Dataset entries
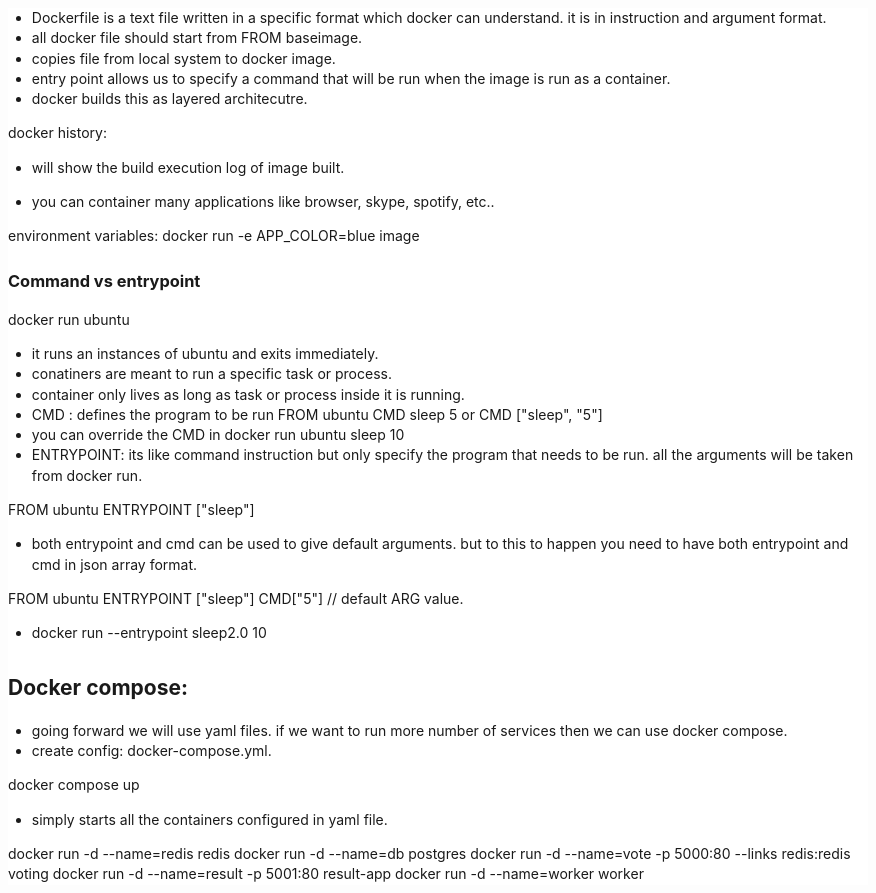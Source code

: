 

* Dockerfile is a text file written in a specific format which docker can understand. it is in instruction and argument format.
* all docker file should start from FROM baseimage.
* copies file from local system to docker image.
* entry point allows us to specify a command that will be run when the image is run as a container.
* docker builds this as layered architecutre.

docker history:
* will show the build execution log of image built.

* you can container many applications like browser, skype, spotify, etc..

environment variables:
docker run  -e APP_COLOR=blue image

### Command vs entrypoint
docker run ubuntu
* it runs an instances of ubuntu and exits immediately.
* conatiners are meant to run a specific task or process.
* container only lives as long as task or process inside it is running.
* CMD : defines the program to be run
FROM ubuntu
CMD sleep 5 or CMD ["sleep", "5"] 
* you can override the CMD in docker run ubuntu sleep 10
* ENTRYPOINT:  its like command instruction but only specify the program that needs to be run. all the arguments will be taken from docker run.

FROM ubuntu
ENTRYPOINT ["sleep"]

* both entrypoint and cmd can be used to give default arguments. but to this to happen you need to have both entrypoint and cmd in json array format.

FROM ubuntu
ENTRYPOINT ["sleep"]
CMD["5"] // default ARG value.

* docker run --entrypoint sleep2.0 10

## Docker compose: 
* going forward we will use yaml files.
if we want to run more number of services then we can use docker compose.
* create config: docker-compose.yml. 

docker compose up

* simply starts all the containers configured in yaml file.

docker run -d --name=redis redis
docker run -d --name=db postgres
docker run -d --name=vote -p 5000:80 --links redis:redis voting
docker run -d --name=result -p 5001:80 result-app
docker run -d --name=worker worker

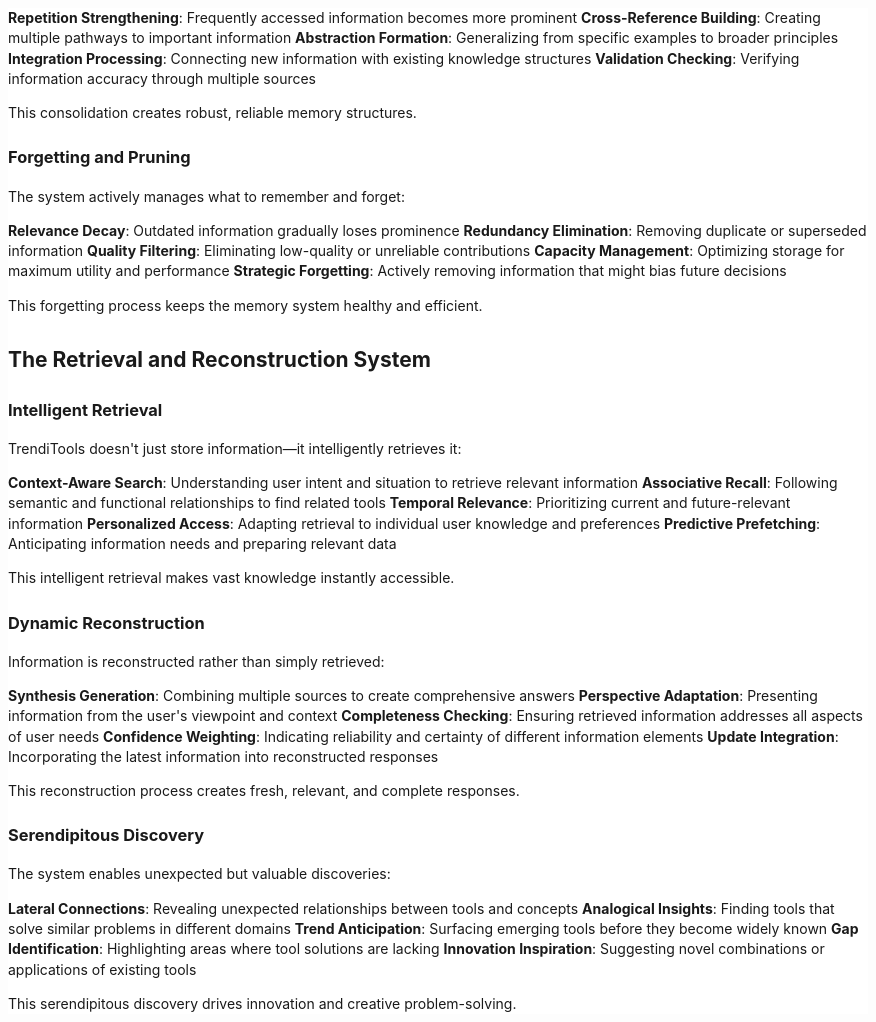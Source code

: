 **Repetition Strengthening**: Frequently accessed information becomes more prominent
**Cross-Reference Building**: Creating multiple pathways to important information
**Abstraction Formation**: Generalizing from specific examples to broader principles
**Integration Processing**: Connecting new information with existing knowledge structures
**Validation Checking**: Verifying information accuracy through multiple sources

This consolidation creates robust, reliable memory structures.

### Forgetting and Pruning
The system actively manages what to remember and forget:

**Relevance Decay**: Outdated information gradually loses prominence
**Redundancy Elimination**: Removing duplicate or superseded information
**Quality Filtering**: Eliminating low-quality or unreliable contributions
**Capacity Management**: Optimizing storage for maximum utility and performance
**Strategic Forgetting**: Actively removing information that might bias future decisions

This forgetting process keeps the memory system healthy and efficient.

## The Retrieval and Reconstruction System

### Intelligent Retrieval
TrendiTools doesn't just store information—it intelligently retrieves it:

**Context-Aware Search**: Understanding user intent and situation to retrieve relevant information
**Associative Recall**: Following semantic and functional relationships to find related tools
**Temporal Relevance**: Prioritizing current and future-relevant information
**Personalized Access**: Adapting retrieval to individual user knowledge and preferences
**Predictive Prefetching**: Anticipating information needs and preparing relevant data

This intelligent retrieval makes vast knowledge instantly accessible.

### Dynamic Reconstruction
Information is reconstructed rather than simply retrieved:

**Synthesis Generation**: Combining multiple sources to create comprehensive answers
**Perspective Adaptation**: Presenting information from the user's viewpoint and context
**Completeness Checking**: Ensuring retrieved information addresses all aspects of user needs
**Confidence Weighting**: Indicating reliability and certainty of different information elements
**Update Integration**: Incorporating the latest information into reconstructed responses

This reconstruction process creates fresh, relevant, and complete responses.

### Serendipitous Discovery
The system enables unexpected but valuable discoveries:

**Lateral Connections**: Revealing unexpected relationships between tools and concepts
**Analogical Insights**: Finding tools that solve similar problems in different domains
**Trend Anticipation**: Surfacing emerging tools before they become widely known
**Gap Identification**: Highlighting areas where tool solutions are lacking
**Innovation Inspiration**: Suggesting novel combinations or applications of existing tools

This serendipitous discovery drives innovation and creative problem-solving.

## Activity
Every line above from the line with "as layered architecutre." to the line with "if we want to", both included, must be reproduced exactly, and no other line may appear.

## Result of the exercise
* docker builds this as layered architecutre.

docker history:
* will show the build execution log of image built.

* you can container many applications like browser, skype, spotify, etc..

environment variables:
docker run  -e APP_COLOR=blue image

### Command vs entrypoint
docker run ubuntu
* it runs an instances of ubuntu and exits immediately.
* conatiners are meant to run a specific task or process.
* container only lives as long as task or process inside it is running.
* CMD : defines the program to be run
FROM ubuntu
CMD sleep 5 or CMD ["sleep", "5"] 
* you can override the CMD in docker run ubuntu sleep 10
* ENTRYPOINT:  its like command instruction but only specify the program that needs to be run. all the arguments will be taken from docker run.

FROM ubuntu
ENTRYPOINT ["sleep"]

* both entrypoint and cmd can be used to give default arguments. but to this to happen you need to have both entrypoint and cmd in json array format.

FROM ubuntu
ENTRYPOINT ["sleep"]
CMD["5"] // default ARG value.

* docker run --entrypoint sleep2.0 10

## Docker compose: 
* going forward we will use yaml files.
if we want to run more number of services then we can use docker compose.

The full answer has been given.